As always after our rare social outings, we nattered enthusiastically, playing back all the highlights of the evening as we drove along in the dark. The canyons were now black velvet dark except for what a toe-nail moon offered through the occasional break in the mesa walls. Even the goat path turns and miles were now ticking by without effort. At this late hour, we had the roads to ourselves. Well, not quite. From what seemed like 50 feet away and emerging out of solid rock, headlights suddenly split the darkness just ahead of us on this largely one lane road!

The beacon lights of this new intruder stopped in their advance and we decided to creep around the corner of this rock-curtained hairpin to investigate.

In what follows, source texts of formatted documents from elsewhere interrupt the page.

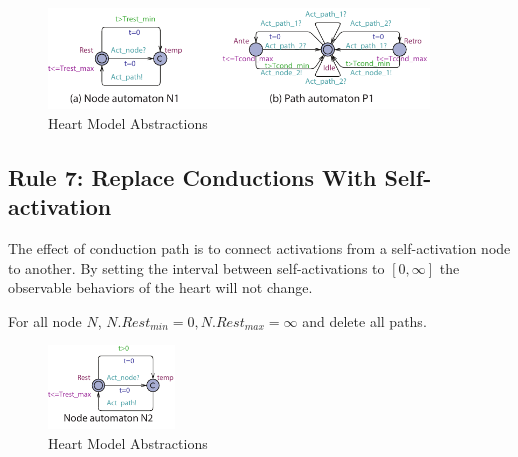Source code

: \begin{figure}[!h]
		\centering
		\includegraphics[width=0.9\textwidth]{figs/rule5.pdf}
		\caption{\small Heart Model Abstractions}
		\label{fig:rule5}
\end{figure}

\subsection{Rule 7: Replace Conductions With Self-activation}
The effect of conduction path is to connect activations from a self-activation node to another. By setting the interval between self-activations to $[0,\infty]$ the observable behaviors of the heart will not change.

For all node $N$, $N.Rest_{min}=0,N.Rest_{max}=\infty$ and delete all paths.
\begin{figure}[!h]
		\centering
		\includegraphics[width=0.3\textwidth]{figs/rule6.pdf}
		\caption{\small Heart Model Abstractions}
		\label{fig:rule6}
\end{figure}

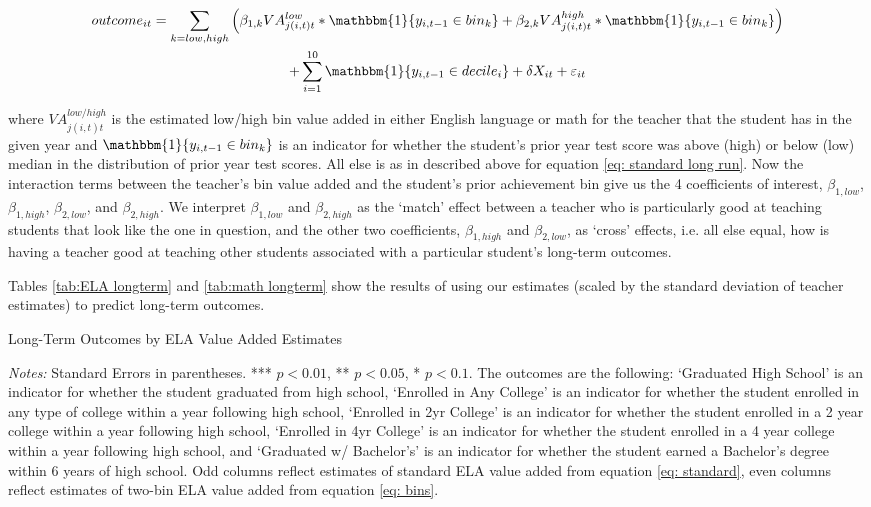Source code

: \documentclass[letterpaper,12pt]{article}
\begin{document}
    \begin{gather}
        outcome_{it} = \sum_{k=low,high}\left(\beta_{1,k} VA^{low}_{j(i,t)t}*\mathbbm{1}\{y_{i,t-1} \in bin_k\} + \beta_{2,k} VA^{high}_{j(i,t)t}*\mathbbm{1}\{y_{i,t-1} \in bin_k\}\right)\nonumber \\ + \sum_{i=1}^{10} \mathbbm{1}\{y_{i,t-1} \in decile_i\} + \delta X_{it} + \varepsilon_{it}\label{eq: two-bin long run}
    \end{gather}
    
\noindent where $VA^{low/high}_{j(i,t)t}$ is the estimated low/high bin value added in either English language or math for the teacher that the student has in the given year and $\mathbbm{1}\{y_{i,t-1} \in bin_k\}$ is an indicator for whether the student's prior year test score was above (high) or below (low) median in the distribution of prior year test scores. All else is as in described above for equation \ref{eq: standard long run}. Now the interaction terms between the teacher's bin value added and the student's prior achievement bin give us the 4 coefficients of interest, $\beta_{1,low}$, $\beta_{1,high}$, $\beta_{2,low}$, and $\beta_{2,high}$. We interpret $\beta_{1,low}$ and $\beta_{2,high}$ as the `match' effect between a teacher who is particularly good at teaching students that look like the one in question, and the other two coefficients, $\beta_{1,high}$ and $\beta_{2,low}$, as `cross' effects, i.e. all else equal, how is having a teacher good at teaching other students associated with a particular student's long-term outcomes.

Tables \ref{tab:ELA longterm} and \ref{tab:math longterm} show the results of using our estimates (scaled by the standard deviation of teacher estimates) to predict long-term outcomes.

\begin{landscape}
    \vspace*{\fill}
    \begin{table}[ht]
        \centering
        \caption{Long-Term Outcomes by ELA Value Added Estimates}
        \resizebox{1.4\textwidth}{!}{}
        \label{tab:ELA longterm}
    \end{table}
    \centering
    \footnotesize{\textit{Notes:} Standard Errors in parentheses. *** $p<0.01$, ** $p<0.05$, * $p<0.1$. The outcomes are the following: `Graduated High School' is an indicator for whether the student graduated from high school, `Enrolled in Any College' is an indicator for whether the student enrolled in any type of college within a year following high school, `Enrolled in 2yr College' is an indicator for whether the student enrolled in a 2 year college within a year following high school, `Enrolled in 4yr College' is an indicator for whether the student enrolled in a 4 year college within a year following high school, and `Graduated w/ Bachelor's' is an indicator for whether the student earned a Bachelor's degree within 6 years of high school. Odd columns reflect estimates of standard ELA value added from equation \ref{eq: standard}, even columns reflect estimates of two-bin ELA value added from equation \ref{eq: bins}.}
    \vspace*{\fill}
\end{landscape}
\end{document}

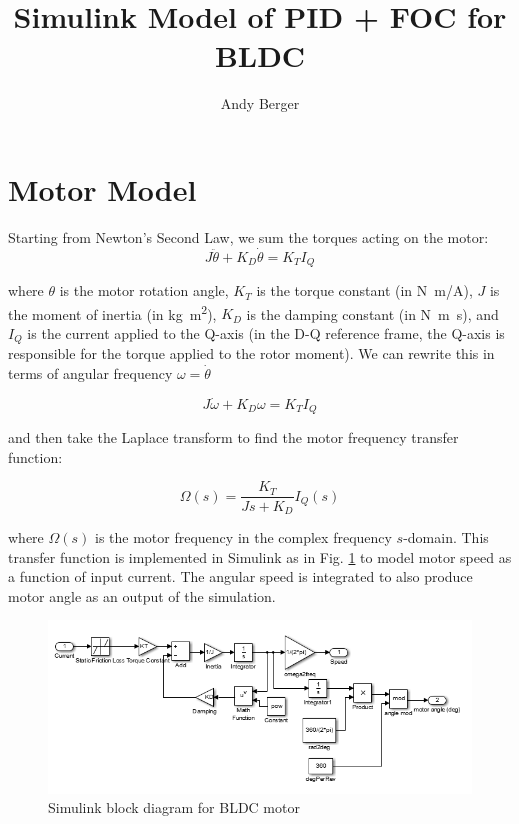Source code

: \documentclass[11pt]{article} %
\title{Simulink Model of PID + FOC for BLDC}
\author{Andy Berger}
\begin{document}
\maketitle

\section{Motor Model}
Starting from Newton's Second Law, we sum the torques acting on the motor:
\begin{equation}
J \ddot{\theta} + K_D \dot{\theta} = K_T I_Q
\end{equation}

\noindent where $\theta$ is the motor rotation angle, $K_T$ is the torque constant (in \si{N.m/A}), $J$ is the moment of inertia (in \si{kg.m^2}), $K_D$ is the damping constant (in \si{N.m.s}), and $I_Q$ is the current applied to the Q-axis (in the D-Q reference frame, the Q-axis is responsible for the torque applied to the rotor moment). We can rewrite this in terms of angular frequency $\omega = \dot{\theta}$

\begin{equation}
J \dot{\omega} + K_D \omega = K_T I_Q
\end{equation}

\noindent and then take the Laplace transform to find the motor frequency transfer function:

\begin{equation}
\Omega(s) = \frac{K_T}{J s + K_D} I_Q(s)
\label{eq:OmegaTransFxn}
\end{equation}
\noindent 

\noindent where $\Omega(s)$ is the motor frequency in the complex frequency $s$-domain. This transfer function is implemented in Simulink as in Fig. \ref{fig:BLDCblockDiagram} to model motor speed as a function of input current. The angular speed is integrated to also produce motor angle as an output of the simulation.

\begin{figure}
\centering
\includegraphics[scale=0.75]{BLDCblockDiagram.png}
\caption{Simulink block diagram for BLDC motor}
\label{fig:BLDCblockDiagram}
\end{figure}
\end{document}
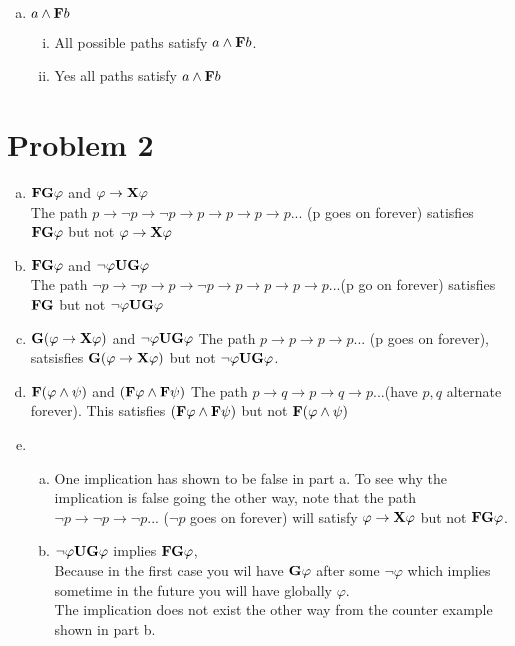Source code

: \documentclass[11pt,leqno,fleqn]{article}
\begin{document}
\begin{enumerate}[(a)]
\item $a \land  \bold{F} b$
 \begin{enumerate}[(i)]
 \item All possible paths satisfy $a \land  \bold{F} b$.
 \item Yes all paths satisfy  $a \land  \bold{F} b$
 \end{enumerate}
 
\end{enumerate}

\section{Problem 2}
 \begin{enumerate}[(a)]
\item $\bold{FG} \varphi$ and $\bold{\varphi \to \bold{X} \varphi}$\\
The path $p \to \neg p \to \neg p \to p \to p \to p \to p ...$ (p goes on forever) satisfies $\bold{FG} \varphi$ but not  $\bold{\varphi \to \bold{X} \varphi}$

\item  $\bold{FG} \varphi$ and $\neg \varphi \bold{UG} \varphi $\\
The path $\neg p \to \neg p \to p \to \neg p \to p \to p \to p \to p...$(p go on forever) satisfies $\bold{FG}$ but not $\neg \varphi \bold{UG} \varphi $ 

\item $ \bold{G}(\varphi \to \bold{X} \varphi)$ and $\neg \varphi \bold{UG} \varphi $
The path $p \to p \to p \to p$... (p goes on forever), satsisfies $ \bold{G}(\varphi \to \bold{X} \varphi)$  but not $\neg \varphi \bold{UG} \varphi $.\\

\item $\bold{F}(\varphi \land \psi)$ and $( \bold{F} \varphi \land \bold{F} \psi)$
The path $ p \to q \to p \to q \to p...$(have $ p, q$ alternate forever). This satisfies  $( \bold{F} \varphi \land \bold{F} \psi)$ but not  $\bold{F}(\varphi \land \psi)$

\item  
\begin{enumerate}[(a)]
\item One implication has shown to be false in part a. To see why the implication is false going the other way, note that the path $\neg p \to \neg p \to \neg p ...$ ($\neg p$ goes on forever) will satisfy  $\bold{\varphi \to \bold{X} \varphi}$ but not $\bold{FG} \varphi$.
\item $\neg \varphi \bold{UG} \varphi $ implies $\bold{FG} \varphi$,
\\ Because in the first case you wil have $\bold{G} \varphi$ after some $\neg \varphi$ which implies sometime in the future you will have globally $\varphi$.
\\ The implication does not exist the other way from the counter example shown in part b.


\end{enumerate}
\end{enumerate}
\end{document}
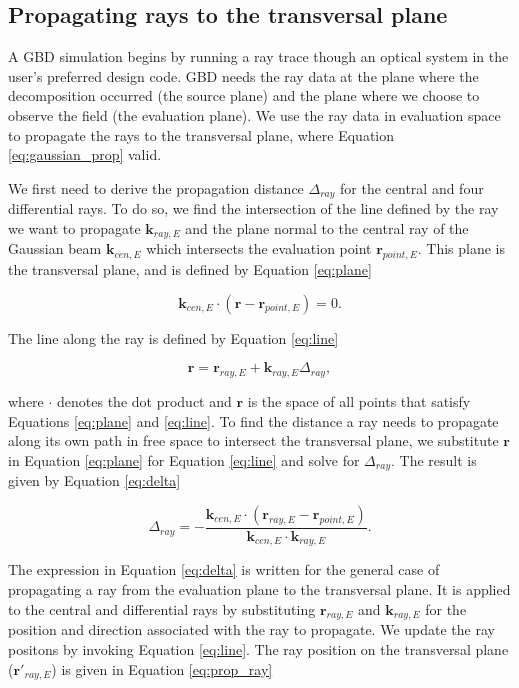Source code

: \subsection{Propagating rays to the transversal plane}
A GBD simulation begins by running a ray trace though an optical system in the user's preferred design code. GBD needs the ray data at the plane where the decomposition occurred (the source plane) and the plane where we choose to observe the field (the evaluation plane). We use the ray data in evaluation space to propagate the rays to the transversal plane, where Equation \ref{eq:gaussian_prop} valid.

We first need to derive the propagation distance $\Delta_{ray}$ for the central and four differential rays. To do so, we find the intersection of the line defined by the ray we want to propagate $\mathbf{k}_{ray,E}$ and the plane normal to the central ray of the Gaussian beam $\mathbf{k}_{cen,E}$ which intersects the evaluation point $\mathbf{r}_{point,E}$. This plane is the transversal plane, and is defined by Equation \ref{eq:plane}

\begin{equation}
    \mathbf{k}_{cen,E} \cdot (\mathbf{r} - \mathbf{r}_{point,E}) = 0.
    \label{eq:plane}
\end{equation}

The line along the ray is defined by Equation \ref{eq:line}

\begin{equation}
    \mathbf{r} = \mathbf{r}_{ray,E} + \mathbf{k}_{ray,E}\Delta_{ray},
    \label{eq:line}
\end{equation}

where $\cdot$ denotes the dot product and $\mathbf{r}$ is the space of all points that satisfy Equations \ref{eq:plane} and \ref{eq:line}. To find the distance a ray needs to propagate along its own path in free space to intersect the transversal plane, we substitute $\mathbf{r}$ in Equation \ref{eq:plane} for Equation \ref{eq:line} and solve for $\Delta_{ray}$. The result is given by Equation \ref{eq:delta}


\begin{equation}
    \Delta_{ray} = - \frac{\mathbf{k}_{cen,E} \cdot (\mathbf{r}_{ray,E} - \mathbf{r}_{point,E})}{\mathbf{k}_{cen,E} \cdot \mathbf{k}_{ray,E}}.
    \label{eq:delta}
\end{equation}

The expression in Equation \ref{eq:delta} is written for the general case of propagating a ray from the evaluation plane to the transversal plane. It is applied to the central and differential rays by substituting $\mathbf{r}_{ray,E}$ and $\mathbf{k}_{ray,E}$ for the position and direction associated with the ray to propagate. We update the ray positons by invoking Equation \ref{eq:line}. The ray position on the transversal plane ($\mathbf{r}'_{ray,E}$) is given in Equation \ref{eq:prop_ray}

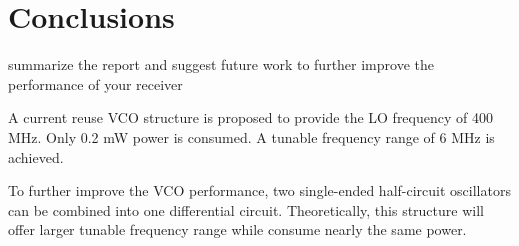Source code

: \section{Conclusions}
summarize the report and suggest future work to further improve the performance of your receiver

A current reuse VCO structure is proposed to provide the LO frequency of 400 MHz. Only 0.2 mW power is consumed. A tunable frequency range of 6 MHz is achieved. 

To further improve the VCO performance, two single-ended half-circuit oscillators can be combined into one differential circuit. Theoretically, this structure will offer larger tunable frequency range while consume nearly the same power.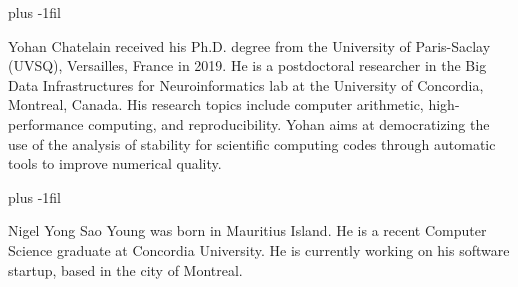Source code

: \documentclass[10pt,journal,compsoc]{IEEEtran}
\begin{document}


% 

\baselineskip plus -1fil
\begin{IEEEbiography}{Yohan
        Chatelain} received his Ph.D. degree from the University of Paris-Saclay
    (UVSQ), Versailles, France in 2019. He is a postdoctoral researcher in the
    Big Data Infrastructures for Neuroinformatics lab at the University of
    Concordia, Montreal, Canada. His research topics include computer
    arithmetic, high-performance computing, and reproducibility. Yohan aims at
    democratizing the use of the analysis of stability for scientific computing
    codes through automatic tools to improve numerical quality. 
\end{IEEEbiography}

\baselineskip plus -1fil
\begin{IEEEbiography}{Nigel
        Yong Sao Young} was born in Mauritius Island. He is a recent Computer
    Science graduate at Concordia University. He is currently working on his
    software startup, based in the city of Montreal.
\end{IEEEbiography}
\end{document}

The alternative was backing down the narrow road behind us to a wide part which may not have even existed within the last quarter mile. Tall lights staring through the dust blinded us as we made the turn. Oh great, it was a water tanker, one of the bigger gas field vehicles! Wisely, he had stopped at one of the only spots big enough to allow both of us to squeeze by, but barely. Both trucks had to carefully inch into the wider space abdicated by the other.

But it worked out as it most normally does out here and soon we were back on our last miles to home with only a coyote pursuing a cottontail charging out just 15' in front of us. We got home to the frantic fawning of Brou and Daisy and simply had to sit and chat for another hour before the joy of the evening would let us sleep.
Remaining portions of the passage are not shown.